What you return must be every line below that includes the word "general".

Stored data entries
* * *

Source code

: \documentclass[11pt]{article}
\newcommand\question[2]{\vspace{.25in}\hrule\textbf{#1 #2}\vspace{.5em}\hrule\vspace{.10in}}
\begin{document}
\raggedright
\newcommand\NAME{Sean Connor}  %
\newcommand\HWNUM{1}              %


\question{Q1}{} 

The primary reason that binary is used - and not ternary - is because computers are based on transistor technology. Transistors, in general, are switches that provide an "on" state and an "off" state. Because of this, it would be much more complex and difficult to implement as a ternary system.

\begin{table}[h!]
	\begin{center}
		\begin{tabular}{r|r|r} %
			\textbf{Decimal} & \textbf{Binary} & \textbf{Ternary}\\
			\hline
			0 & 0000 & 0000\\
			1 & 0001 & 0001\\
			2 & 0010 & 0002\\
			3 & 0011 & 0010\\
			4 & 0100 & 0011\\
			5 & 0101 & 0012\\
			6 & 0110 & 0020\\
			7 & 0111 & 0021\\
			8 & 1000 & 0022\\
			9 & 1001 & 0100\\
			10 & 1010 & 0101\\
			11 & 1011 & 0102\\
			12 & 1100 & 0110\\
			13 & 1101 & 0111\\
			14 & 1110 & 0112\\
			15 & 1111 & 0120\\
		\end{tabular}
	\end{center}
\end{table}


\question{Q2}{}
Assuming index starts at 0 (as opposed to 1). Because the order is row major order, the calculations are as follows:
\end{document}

* * *

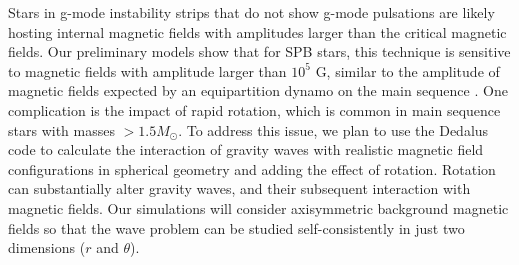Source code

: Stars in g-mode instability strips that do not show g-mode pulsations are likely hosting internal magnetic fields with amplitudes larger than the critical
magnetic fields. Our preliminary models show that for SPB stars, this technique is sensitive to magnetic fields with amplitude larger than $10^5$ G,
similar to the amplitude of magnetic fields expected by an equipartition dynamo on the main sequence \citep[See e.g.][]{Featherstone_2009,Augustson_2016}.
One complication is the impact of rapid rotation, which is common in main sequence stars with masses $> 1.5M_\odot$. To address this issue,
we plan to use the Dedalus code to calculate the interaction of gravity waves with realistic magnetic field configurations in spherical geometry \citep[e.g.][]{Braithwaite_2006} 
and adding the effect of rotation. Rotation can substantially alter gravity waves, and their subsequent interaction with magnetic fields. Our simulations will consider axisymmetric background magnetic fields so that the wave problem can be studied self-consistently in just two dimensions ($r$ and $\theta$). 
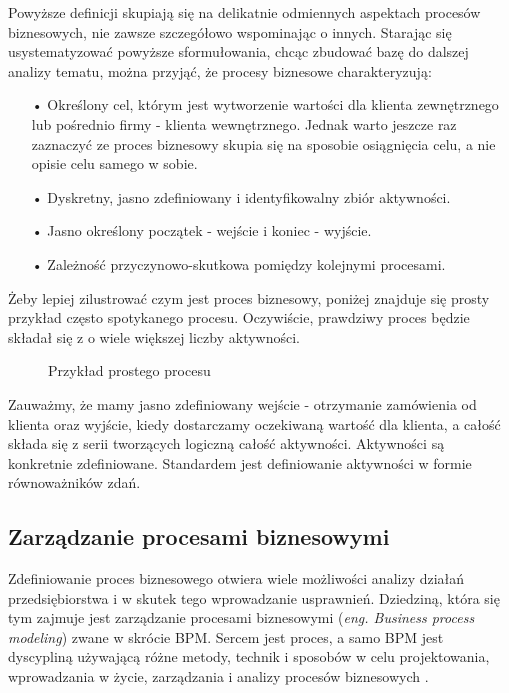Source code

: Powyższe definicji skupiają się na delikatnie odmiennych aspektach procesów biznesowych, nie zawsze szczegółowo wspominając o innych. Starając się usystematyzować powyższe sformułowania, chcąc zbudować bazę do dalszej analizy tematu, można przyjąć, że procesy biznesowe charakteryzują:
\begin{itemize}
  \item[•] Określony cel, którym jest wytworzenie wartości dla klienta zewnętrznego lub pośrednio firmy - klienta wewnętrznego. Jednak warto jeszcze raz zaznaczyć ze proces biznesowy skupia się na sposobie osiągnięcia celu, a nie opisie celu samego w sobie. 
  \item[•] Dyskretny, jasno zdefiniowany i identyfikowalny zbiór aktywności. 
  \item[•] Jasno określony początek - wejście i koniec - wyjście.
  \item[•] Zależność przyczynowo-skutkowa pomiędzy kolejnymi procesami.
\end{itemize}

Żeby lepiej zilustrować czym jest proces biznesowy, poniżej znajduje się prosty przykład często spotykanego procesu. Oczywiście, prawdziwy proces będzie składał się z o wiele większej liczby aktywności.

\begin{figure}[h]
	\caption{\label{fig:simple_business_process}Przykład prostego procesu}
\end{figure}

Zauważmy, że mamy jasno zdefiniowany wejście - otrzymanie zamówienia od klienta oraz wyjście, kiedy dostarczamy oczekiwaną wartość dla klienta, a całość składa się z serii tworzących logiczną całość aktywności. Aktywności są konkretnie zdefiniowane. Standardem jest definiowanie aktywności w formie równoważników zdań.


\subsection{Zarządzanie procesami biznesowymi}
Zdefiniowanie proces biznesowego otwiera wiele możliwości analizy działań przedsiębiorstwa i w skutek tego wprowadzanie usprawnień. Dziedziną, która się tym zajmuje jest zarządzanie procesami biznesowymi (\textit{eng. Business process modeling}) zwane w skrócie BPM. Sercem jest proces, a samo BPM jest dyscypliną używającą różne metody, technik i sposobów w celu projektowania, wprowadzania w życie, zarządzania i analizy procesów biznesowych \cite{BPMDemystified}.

* * *

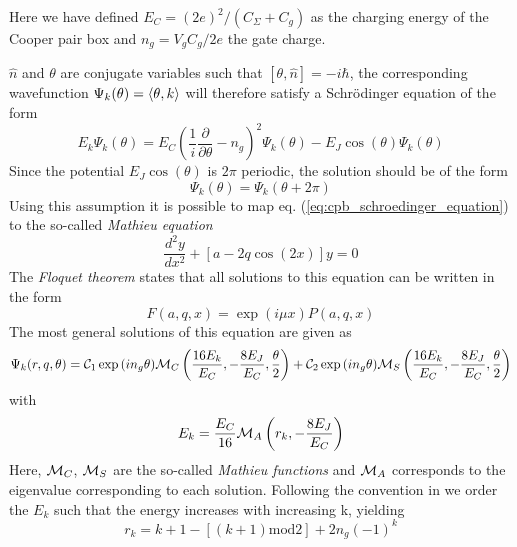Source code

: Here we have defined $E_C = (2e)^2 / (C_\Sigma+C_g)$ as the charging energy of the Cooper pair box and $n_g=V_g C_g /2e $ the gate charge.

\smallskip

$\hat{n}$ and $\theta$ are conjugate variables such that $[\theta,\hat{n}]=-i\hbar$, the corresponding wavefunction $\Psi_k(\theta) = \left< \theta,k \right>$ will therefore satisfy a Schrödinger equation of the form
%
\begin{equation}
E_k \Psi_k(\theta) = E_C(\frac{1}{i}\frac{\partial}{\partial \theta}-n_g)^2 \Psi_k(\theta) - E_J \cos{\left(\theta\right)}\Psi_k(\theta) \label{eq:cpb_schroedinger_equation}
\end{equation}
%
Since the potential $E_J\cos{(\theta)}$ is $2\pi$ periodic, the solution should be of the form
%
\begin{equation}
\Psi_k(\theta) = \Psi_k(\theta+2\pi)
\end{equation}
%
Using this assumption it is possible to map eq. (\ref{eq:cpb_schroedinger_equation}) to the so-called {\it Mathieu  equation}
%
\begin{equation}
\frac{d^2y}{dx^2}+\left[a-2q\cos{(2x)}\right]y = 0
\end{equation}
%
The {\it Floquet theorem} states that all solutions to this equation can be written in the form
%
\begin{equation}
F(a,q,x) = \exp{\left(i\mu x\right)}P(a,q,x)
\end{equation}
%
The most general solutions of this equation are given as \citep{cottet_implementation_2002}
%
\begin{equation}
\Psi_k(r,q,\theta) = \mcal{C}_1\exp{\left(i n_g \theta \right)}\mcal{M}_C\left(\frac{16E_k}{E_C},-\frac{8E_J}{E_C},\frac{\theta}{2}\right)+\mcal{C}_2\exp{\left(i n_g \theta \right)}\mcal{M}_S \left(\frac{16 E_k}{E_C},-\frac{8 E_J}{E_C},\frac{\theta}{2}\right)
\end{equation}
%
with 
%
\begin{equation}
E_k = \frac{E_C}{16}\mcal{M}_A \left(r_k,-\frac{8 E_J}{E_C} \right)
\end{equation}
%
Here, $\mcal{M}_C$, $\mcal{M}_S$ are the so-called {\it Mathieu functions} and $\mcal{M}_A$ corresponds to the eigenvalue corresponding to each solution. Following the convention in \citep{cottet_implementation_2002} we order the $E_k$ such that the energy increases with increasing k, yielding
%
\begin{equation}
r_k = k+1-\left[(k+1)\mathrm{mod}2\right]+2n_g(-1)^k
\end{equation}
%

* * *

Answer to this exercise.
The primary reason that binary is used - and not ternary - is because computers are based on transistor technology. Transistors, in general, are switches that provide an "on" state and an "off" state. Because of this, it would be much more complex and difficult to implement as a ternary system.
The most general solutions of this equation are given as \citep{cottet_implementation_2002}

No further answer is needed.